KMA ini diperlukan sebagai regulasi teknis yang akan mengatur langkah dan upaya pencegahan kekerasan seksual di satuan pendidikan binaan Kemenag.
“Kekerasan seksual adalah perbuatan yang bertentangan dan merendahkan harkat dan martabat manusia. Karenanya, praktik kekerasan dalam bentuk apapun tidak boleh terjadi lagi,” terang Waryono.
Ia menambahkan, Pesantren yang nyata pengasuhnya melakukan kekerasan seksual, jelas tidak lagi sesuai UU Pesantren dan telah kehilangan ruhul ma’had.
“Maka dengan sendirinya, statusnya sebagai pesantren, batal dan dengan sendirinya kehilangan izin,” lanjutnya.
Waryono memastikan pihaknya juga akan memberikan pendampingan terhadap para korban, serta memberikan kelanjutan pendidikan para santri di sana.

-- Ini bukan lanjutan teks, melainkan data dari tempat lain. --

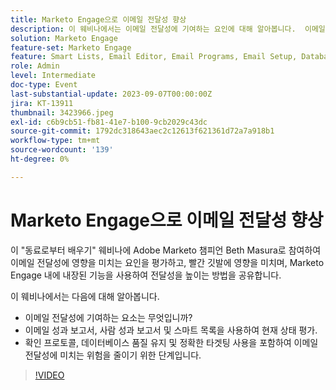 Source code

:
 ```yaml
---
title: Marketo Engage으로 이메일 전달성 향상
description: 이 웨비나에서는 이메일 전달성에 기여하는 요인에 대해 알아봅니다.  이메일 성과 보고서, 사람 성과 보고서 및 스마트 목록을 사용하여 현재 상태 평가.  확인 프로토콜, 데이터베이스 품질 유지 및 정확한 타겟팅 사용을 포함하여 이메일 전달성에 미치는 위험을 줄이기 위한 단계입니다.
solution: Marketo Engage
feature-set: Marketo Engage
feature: Smart Lists, Email Editor, Email Programs, Email Setup, Database, Target Account Management, Deliverability, Performance Insights
role: Admin
level: Intermediate
doc-type: Event
last-substantial-update: 2023-09-07T00:00:00Z
jira: KT-13911
thumbnail: 3423966.jpeg
exl-id: c6b9cb51-fb81-41e7-b100-9cb2029c43dc
source-git-commit: 1792dc318643aec2c12613f621361d72a7a918b1
workflow-type: tm+mt
source-wordcount: '139'
ht-degree: 0%

---
```


# Marketo Engage으로 이메일 전달성 향상

이 &quot;동료로부터 배우기&quot; 웨비나에 Adobe Marketo 챔피언 Beth Masura로 참여하여 이메일 전달성에 영향을 미치는 요인을 평가하고, 빨간 깃발에 영향을 미치며, Marketo Engage 내에 내장된 기능을 사용하여 전달성을 높이는 방법을 공유합니다.

이 웨비나에서는 다음에 대해 알아봅니다.

* 이메일 전달성에 기여하는 요소는 무엇입니까?
* 이메일 성과 보고서, 사람 성과 보고서 및 스마트 목록을 사용하여 현재 상태 평가.
* 확인 프로토콜, 데이터베이스 품질 유지 및 정확한 타겟팅 사용을 포함하여 이메일 전달성에 미치는 위험을 줄이기 위한 단계입니다.

>[!VIDEO](https://video.tv.adobe.com/v/3423966/?learn=on)
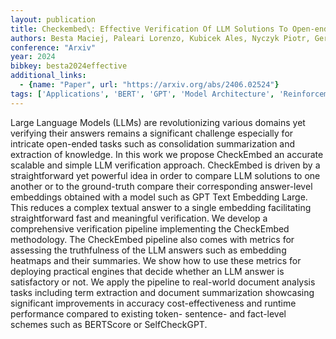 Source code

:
 ```yaml
---
layout: publication
title: Checkembed\: Effective Verification Of LLM Solutions To Open-ended Tasks
authors: Besta Maciej, Paleari Lorenzo, Kubicek Ales, Nyczyk Piotr, Gerstenberger Robert, Iff Patrick, Lehmann Tomasz, Niewiadomski Hubert, Hoefler Torsten
conference: "Arxiv"
year: 2024
bibkey: besta2024effective
additional_links:
  - {name: "Paper", url: "https://arxiv.org/abs/2406.02524"}
tags: ['Applications', 'BERT', 'GPT', 'Model Architecture', 'Reinforcement Learning']
---
```

Large Language Models (LLMs) are revolutionizing various domains yet verifying their answers remains a significant challenge especially for intricate open-ended tasks such as consolidation summarization and extraction of knowledge. In this work we propose CheckEmbed an accurate scalable and simple LLM verification approach. CheckEmbed is driven by a straightforward yet powerful idea in order to compare LLM solutions to one another or to the ground-truth compare their corresponding answer-level embeddings obtained with a model such as GPT Text Embedding Large. This reduces a complex textual answer to a single embedding facilitating straightforward fast and meaningful verification. We develop a comprehensive verification pipeline implementing the CheckEmbed methodology. The CheckEmbed pipeline also comes with metrics for assessing the truthfulness of the LLM answers such as embedding heatmaps and their summaries. We show how to use these metrics for deploying practical engines that decide whether an LLM answer is satisfactory or not. We apply the pipeline to real-world document analysis tasks including term extraction and document summarization showcasing significant improvements in accuracy cost-effectiveness and runtime performance compared to existing token- sentence- and fact-level schemes such as BERTScore or SelfCheckGPT.
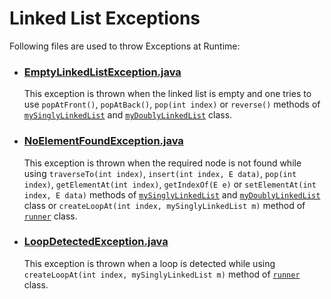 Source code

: # Linked List Exceptions
Following files are used to throw Exceptions at Runtime:
* ### [EmptyLinkedListException.java](../EmptyLinkedListException.java)
  This exception is thrown when the linked list is empty and one tries to use ```popAtFront()```, ```popAtBack()```, ```pop(int index)``` or ```reverse()``` methods of [```mySinglyLinkedList```](../mySinglyLinkedList.java) and [```myDoublyLinkedList```](../myDoublyLinkedList.java) class.
* ### [NoElementFoundException.java](../NoElementFoundException.java)
  This exception is thrown when the required node is not found while using ```traverseTo(int index)```, ```insert(int index, E data)```, ```pop(int index)```, ```getElementAt(int index)```, ```getIndexOf(E e)``` or ```setElementAt(int index, E data)``` methods of [```mySinglyLinkedList```](../mySinglyLinkedList.java) and [```myDoublyLinkedList```](../myDoublyLinkedList.java) class or ```createLoopAt(int index, mySinglyLinkedList m)``` method of [```runner```](../runner.java) class.
* ### [LoopDetectedException.java](../LoopDetectedException.java)
  This exception is thrown when a loop is detected while using ```createLoopAt(int index, mySinglyLinkedList m)``` method of [```runner```](../runner.java) class.
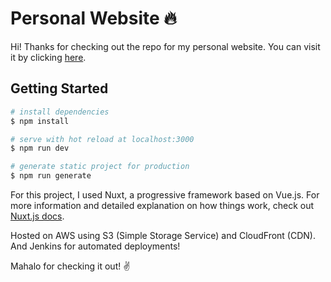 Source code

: # Personal Website :fire:

Hi! Thanks for checking out the repo for my personal website. You can visit it by clicking [here](http://danielmtan.com/).

## Getting Started

```bash
# install dependencies
$ npm install

# serve with hot reload at localhost:3000
$ npm run dev

# generate static project for production
$ npm run generate
```

For this project, I used Nuxt, a progressive framework based on Vue.js.  For more information and detailed explanation on how things work, check out [Nuxt.js docs](https://nuxtjs.org).

Hosted on AWS using S3 (Simple Storage Service) and CloudFront (CDN). And Jenkins for automated deployments!

Mahalo for checking it out! :v:
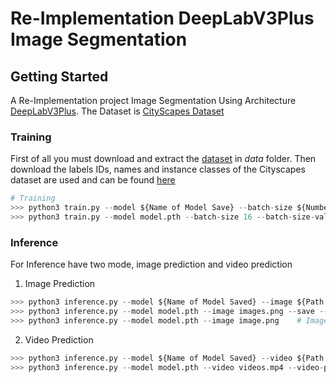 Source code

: # Re-Implementation DeepLabV3Plus Image Segmentation

## Getting Started
A Re-Implementation project Image Segmentation Using Architecture [DeepLabV3Plus](https://arxiv.org/abs/1802.02611). The Dataset is [CityScapes Dataset](http://www.cvlibs.net/datasets/kitti/eval_semseg.php?benchmark=semantics2015)

### Training
First of all you must download and extract the [dataset](http://www.cvlibs.net/datasets/kitti/eval_semseg.php?benchmark=semantics2015) in *data* folder. Then download the labels IDs, names and instance classes of the Cityscapes dataset are used and can be found [here](https://github.com/mcordts/cityscapesScripts/blob/master/cityscapesscripts/helpers/labels.py)

```python
# Training 
>>> python3 train.py --model ${Name of Model Save} --batch-size ${Number of Batch Size training data} --batch-size-val ${Number of Batch Size validation data} --epochs ${Number of Epochs} --lr ${Number of Learning Rate}
>>> python3 train.py --model model.pth --batch-size 16 --batch-size-val 16 --epochs 100 --lr 1e-4
```

### Inference
For Inference have two mode, image prediction and video prediction
1. Image Prediction
```python
>>> python3 inference.py --model ${Name of Model Saved} --image ${Path of Single Image file} --save ${Bool to save the image} --name-prediction ${Name of Image Prediction}
>>> python3 inference.py --model model.pth --image images.png --save --name-prediction images_prediction.png  # Image Prediction with Save the Prediction to a file
>>> python3 inference.py --model model.pth --image image.png    # Image Prediciton just show the Result
```

2. Video Prediction
```python
>>> python3 inference.py --model ${Name of Model Saved} --video ${Path of Video file} --video-prediction ${Name of Video Prediction}
>>> python3 inference.py --model model.pth --video videos.mp4 --video-prediction videos_prediction.mp4
```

Meski izin pesantrennya dicabut, hak pendidikan para santrinya harus dilanjutkan.
“Kami juga memberi perhatian pada kelanjutan pendidikan para santri. Mereka harus terus belajar. Kita akan koordinasikan dengan sejumlah pesantren lainnya,” sebut Waryono.
Direktur PD Pontren berharap
semua pemangku lembaga pendidikan agama dan keagamaan menjadi tauladan, melakukan pengendalian internal, dan upaya pencegahan sedini mungkin terhadap potensi kekerasan seksual.
“Kita terus melakukan sosialisasi dan edukasi kepada semua pihak, agar tindak kekerasan, apapun bentuknya tidak terjadi lagi,” pungkas Waryono.
Seperti diketahui, dalam konferensi pers di Mapolres Batang, Selasa (11/4), yang dihadiri Gubernur Jawa Tengah Ganjar Pranowo dan Kapolda Jateng Irjen Pol Ahmad Luthfi disebutkan, pelaku (Wildan) telah melakukan pencabulan sejak tahun 2019 hingga 2023.
Ganjar yang terlihat marah dengan peristiwa pencabulan tersebut akan menggandeng Kemenaterian Agama untuk mengevaluasi pondok pesantren tersebut.
Sementara Kapolda Jateng Irjen Pol Ahmad Luthfi mengatakan,
modus yang dilakukan pelaku mengajak santriwati melakukan hubungan dengan janji bakal mendapat ‘karomah’.
Pelaku juga melakukan ijab kabul tanpa saksi. Korban kemudian disetubuhi, korban kemudian diberi uang jajan dan dilarang menceritakan kepada orangtua.
Pelaku dijerat dengan Undang-Undang Nomor 23 tentang Perlindungan Anak dengan ancaman hukuman 15 tahun penjara. Namun Luthfi mengatakan, hukuman penjara bisa lebih dari 15 tahun karena kejadiannya berulang-ulang.